- [What is expected] For the records below, output each line exactly as it appears, from the first through the line with "depend on your".
—————
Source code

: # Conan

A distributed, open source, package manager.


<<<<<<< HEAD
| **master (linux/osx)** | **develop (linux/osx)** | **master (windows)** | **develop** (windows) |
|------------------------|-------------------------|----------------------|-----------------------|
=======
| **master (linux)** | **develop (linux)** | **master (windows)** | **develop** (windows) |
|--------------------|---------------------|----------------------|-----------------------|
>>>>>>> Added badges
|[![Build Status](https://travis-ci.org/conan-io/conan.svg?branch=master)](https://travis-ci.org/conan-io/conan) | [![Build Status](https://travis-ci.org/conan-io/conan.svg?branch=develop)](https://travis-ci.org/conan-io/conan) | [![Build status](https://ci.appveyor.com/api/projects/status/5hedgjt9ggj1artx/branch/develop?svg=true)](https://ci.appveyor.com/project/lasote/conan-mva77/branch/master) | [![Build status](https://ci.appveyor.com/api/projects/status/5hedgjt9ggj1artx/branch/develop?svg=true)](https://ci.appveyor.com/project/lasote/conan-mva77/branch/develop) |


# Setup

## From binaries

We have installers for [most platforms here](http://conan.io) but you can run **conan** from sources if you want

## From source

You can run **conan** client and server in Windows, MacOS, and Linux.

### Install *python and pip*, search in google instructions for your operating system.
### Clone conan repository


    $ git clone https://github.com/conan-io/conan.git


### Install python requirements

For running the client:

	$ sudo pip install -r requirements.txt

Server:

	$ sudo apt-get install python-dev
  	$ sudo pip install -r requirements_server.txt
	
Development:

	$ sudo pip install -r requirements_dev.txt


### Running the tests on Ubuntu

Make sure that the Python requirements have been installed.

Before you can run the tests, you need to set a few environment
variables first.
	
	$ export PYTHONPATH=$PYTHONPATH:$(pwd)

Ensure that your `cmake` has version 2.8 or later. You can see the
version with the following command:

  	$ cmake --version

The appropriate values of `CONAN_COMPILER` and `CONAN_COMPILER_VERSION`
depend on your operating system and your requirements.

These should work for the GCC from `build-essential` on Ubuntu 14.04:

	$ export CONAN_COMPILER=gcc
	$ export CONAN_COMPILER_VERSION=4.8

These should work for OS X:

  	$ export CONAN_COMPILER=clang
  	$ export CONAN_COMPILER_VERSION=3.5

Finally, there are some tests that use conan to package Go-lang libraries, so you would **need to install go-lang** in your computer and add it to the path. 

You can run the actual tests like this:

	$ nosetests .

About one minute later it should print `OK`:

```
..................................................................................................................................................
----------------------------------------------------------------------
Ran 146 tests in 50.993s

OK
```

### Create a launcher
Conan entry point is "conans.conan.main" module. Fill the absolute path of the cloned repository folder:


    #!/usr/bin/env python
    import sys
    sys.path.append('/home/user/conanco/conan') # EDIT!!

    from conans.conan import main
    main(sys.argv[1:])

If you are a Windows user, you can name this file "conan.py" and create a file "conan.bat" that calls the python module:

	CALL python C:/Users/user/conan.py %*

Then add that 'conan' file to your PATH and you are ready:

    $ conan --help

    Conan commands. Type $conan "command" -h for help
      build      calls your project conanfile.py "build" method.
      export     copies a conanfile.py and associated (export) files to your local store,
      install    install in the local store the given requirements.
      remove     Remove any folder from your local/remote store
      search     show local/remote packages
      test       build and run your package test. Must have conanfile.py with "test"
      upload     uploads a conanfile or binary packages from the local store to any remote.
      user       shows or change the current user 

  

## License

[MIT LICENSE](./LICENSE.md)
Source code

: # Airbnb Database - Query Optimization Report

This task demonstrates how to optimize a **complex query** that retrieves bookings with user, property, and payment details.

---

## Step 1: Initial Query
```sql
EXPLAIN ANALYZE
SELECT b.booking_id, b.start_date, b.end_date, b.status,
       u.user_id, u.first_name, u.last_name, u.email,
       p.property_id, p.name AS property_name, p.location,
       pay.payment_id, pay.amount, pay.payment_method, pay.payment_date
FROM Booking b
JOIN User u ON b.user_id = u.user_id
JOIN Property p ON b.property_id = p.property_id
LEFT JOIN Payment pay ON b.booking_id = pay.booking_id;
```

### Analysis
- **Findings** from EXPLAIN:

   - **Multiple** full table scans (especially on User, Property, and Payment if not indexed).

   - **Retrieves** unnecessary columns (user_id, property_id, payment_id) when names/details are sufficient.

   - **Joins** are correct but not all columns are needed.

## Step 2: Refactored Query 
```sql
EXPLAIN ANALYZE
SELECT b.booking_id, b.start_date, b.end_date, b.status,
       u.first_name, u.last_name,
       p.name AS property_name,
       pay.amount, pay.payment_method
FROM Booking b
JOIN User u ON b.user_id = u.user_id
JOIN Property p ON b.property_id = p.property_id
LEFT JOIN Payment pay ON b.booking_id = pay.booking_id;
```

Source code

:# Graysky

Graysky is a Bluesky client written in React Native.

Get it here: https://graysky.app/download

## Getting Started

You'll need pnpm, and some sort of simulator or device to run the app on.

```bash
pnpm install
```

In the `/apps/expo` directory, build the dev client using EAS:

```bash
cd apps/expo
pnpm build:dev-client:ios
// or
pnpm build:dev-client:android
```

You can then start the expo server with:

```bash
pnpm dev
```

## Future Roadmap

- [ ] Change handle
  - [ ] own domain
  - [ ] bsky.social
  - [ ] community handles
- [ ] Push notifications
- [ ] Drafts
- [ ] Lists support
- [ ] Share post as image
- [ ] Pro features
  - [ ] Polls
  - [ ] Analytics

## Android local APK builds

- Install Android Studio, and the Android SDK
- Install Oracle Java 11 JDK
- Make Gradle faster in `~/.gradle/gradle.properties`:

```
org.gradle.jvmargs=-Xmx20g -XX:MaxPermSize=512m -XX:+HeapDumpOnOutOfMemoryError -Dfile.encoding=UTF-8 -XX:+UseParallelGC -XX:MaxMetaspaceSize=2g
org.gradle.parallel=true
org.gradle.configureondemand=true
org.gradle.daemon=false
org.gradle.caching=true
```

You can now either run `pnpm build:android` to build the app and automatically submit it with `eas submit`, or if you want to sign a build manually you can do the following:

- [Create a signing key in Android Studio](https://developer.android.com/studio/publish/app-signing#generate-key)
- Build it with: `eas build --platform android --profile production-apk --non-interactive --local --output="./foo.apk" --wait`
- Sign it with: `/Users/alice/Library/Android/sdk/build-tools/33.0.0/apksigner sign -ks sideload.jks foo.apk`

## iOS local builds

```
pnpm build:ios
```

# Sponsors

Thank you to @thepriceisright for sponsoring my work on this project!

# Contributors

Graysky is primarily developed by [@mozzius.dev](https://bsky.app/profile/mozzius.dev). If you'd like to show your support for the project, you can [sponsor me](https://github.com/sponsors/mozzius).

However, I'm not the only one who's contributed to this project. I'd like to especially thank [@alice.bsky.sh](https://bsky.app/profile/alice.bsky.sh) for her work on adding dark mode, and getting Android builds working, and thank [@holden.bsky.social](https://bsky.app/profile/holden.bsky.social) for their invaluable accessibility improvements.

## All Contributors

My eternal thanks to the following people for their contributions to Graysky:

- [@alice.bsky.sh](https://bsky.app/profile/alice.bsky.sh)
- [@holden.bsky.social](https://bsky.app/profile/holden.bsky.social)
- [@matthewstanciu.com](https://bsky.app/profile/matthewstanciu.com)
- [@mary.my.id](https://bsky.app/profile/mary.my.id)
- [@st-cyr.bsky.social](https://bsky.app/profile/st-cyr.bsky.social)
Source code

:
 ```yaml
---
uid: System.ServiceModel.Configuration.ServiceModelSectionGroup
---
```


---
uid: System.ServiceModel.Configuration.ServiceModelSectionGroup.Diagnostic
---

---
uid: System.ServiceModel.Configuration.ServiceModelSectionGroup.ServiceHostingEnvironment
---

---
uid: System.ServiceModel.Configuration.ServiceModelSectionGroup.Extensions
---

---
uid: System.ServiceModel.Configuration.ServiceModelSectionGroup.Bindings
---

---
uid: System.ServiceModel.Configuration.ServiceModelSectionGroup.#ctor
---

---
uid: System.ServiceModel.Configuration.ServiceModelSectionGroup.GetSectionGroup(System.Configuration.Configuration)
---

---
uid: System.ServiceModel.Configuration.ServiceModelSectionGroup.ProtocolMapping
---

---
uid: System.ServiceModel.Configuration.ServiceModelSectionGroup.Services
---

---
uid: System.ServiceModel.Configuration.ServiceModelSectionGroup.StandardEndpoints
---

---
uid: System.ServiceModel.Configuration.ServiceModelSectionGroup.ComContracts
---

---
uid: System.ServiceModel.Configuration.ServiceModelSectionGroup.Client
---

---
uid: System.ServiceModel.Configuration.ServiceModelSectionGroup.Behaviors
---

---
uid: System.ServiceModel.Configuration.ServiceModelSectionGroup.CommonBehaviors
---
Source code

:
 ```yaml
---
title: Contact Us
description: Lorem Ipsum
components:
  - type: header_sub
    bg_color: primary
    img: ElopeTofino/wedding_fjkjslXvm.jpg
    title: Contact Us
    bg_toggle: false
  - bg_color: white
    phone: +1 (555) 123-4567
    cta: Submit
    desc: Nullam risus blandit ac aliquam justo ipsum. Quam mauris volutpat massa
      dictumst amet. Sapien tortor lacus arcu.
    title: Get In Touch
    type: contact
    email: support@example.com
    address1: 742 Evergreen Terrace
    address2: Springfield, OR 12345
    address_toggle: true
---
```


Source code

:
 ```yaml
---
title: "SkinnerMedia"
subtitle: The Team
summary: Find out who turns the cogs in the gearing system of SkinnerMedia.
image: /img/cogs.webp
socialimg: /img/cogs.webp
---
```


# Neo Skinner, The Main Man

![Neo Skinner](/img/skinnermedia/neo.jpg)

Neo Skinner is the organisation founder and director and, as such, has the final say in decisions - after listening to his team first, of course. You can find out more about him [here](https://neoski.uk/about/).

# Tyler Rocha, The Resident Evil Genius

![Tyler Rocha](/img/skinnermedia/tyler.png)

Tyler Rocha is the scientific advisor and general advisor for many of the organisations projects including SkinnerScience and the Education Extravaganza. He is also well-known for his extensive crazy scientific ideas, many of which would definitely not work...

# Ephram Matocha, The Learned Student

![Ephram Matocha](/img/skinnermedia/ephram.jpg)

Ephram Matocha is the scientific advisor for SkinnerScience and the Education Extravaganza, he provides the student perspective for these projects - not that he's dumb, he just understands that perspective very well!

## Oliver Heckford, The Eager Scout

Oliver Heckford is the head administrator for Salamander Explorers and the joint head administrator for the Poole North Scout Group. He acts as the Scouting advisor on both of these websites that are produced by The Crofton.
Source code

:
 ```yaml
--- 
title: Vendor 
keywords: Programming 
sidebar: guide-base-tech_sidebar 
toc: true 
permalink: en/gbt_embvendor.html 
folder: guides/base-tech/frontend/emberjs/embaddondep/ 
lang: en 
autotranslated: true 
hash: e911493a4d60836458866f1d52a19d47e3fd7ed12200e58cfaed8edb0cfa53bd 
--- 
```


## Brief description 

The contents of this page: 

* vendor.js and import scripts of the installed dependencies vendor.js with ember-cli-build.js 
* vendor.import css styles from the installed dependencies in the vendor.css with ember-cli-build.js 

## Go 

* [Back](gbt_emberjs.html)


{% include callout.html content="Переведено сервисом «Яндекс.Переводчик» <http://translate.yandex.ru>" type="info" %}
—————
- [Task solution]
Source code

: # Conan

A distributed, open source, package manager.


<<<<<<< HEAD
| **master (linux/osx)** | **develop (linux/osx)** | **master (windows)** | **develop** (windows) |
|------------------------|-------------------------|----------------------|-----------------------|
=======
| **master (linux)** | **develop (linux)** | **master (windows)** | **develop** (windows) |
|--------------------|---------------------|----------------------|-----------------------|
>>>>>>> Added badges
|[![Build Status](https://travis-ci.org/conan-io/conan.svg?branch=master)](https://travis-ci.org/conan-io/conan) | [![Build Status](https://travis-ci.org/conan-io/conan.svg?branch=develop)](https://travis-ci.org/conan-io/conan) | [![Build status](https://ci.appveyor.com/api/projects/status/5hedgjt9ggj1artx/branch/develop?svg=true)](https://ci.appveyor.com/project/lasote/conan-mva77/branch/master) | [![Build status](https://ci.appveyor.com/api/projects/status/5hedgjt9ggj1artx/branch/develop?svg=true)](https://ci.appveyor.com/project/lasote/conan-mva77/branch/develop) |


# Setup

## From binaries

We have installers for [most platforms here](http://conan.io) but you can run **conan** from sources if you want

## From source

You can run **conan** client and server in Windows, MacOS, and Linux.

### Install *python and pip*, search in google instructions for your operating system.
### Clone conan repository


    $ git clone https://github.com/conan-io/conan.git


### Install python requirements

For running the client:

	$ sudo pip install -r requirements.txt

Server:

	$ sudo apt-get install python-dev
  	$ sudo pip install -r requirements_server.txt
	
Development:

	$ sudo pip install -r requirements_dev.txt


### Running the tests on Ubuntu

Make sure that the Python requirements have been installed.

Before you can run the tests, you need to set a few environment
variables first.
	
	$ export PYTHONPATH=$PYTHONPATH:$(pwd)

Ensure that your `cmake` has version 2.8 or later. You can see the
version with the following command:

  	$ cmake --version

The appropriate values of `CONAN_COMPILER` and `CONAN_COMPILER_VERSION`
depend on your operating system and your requirements.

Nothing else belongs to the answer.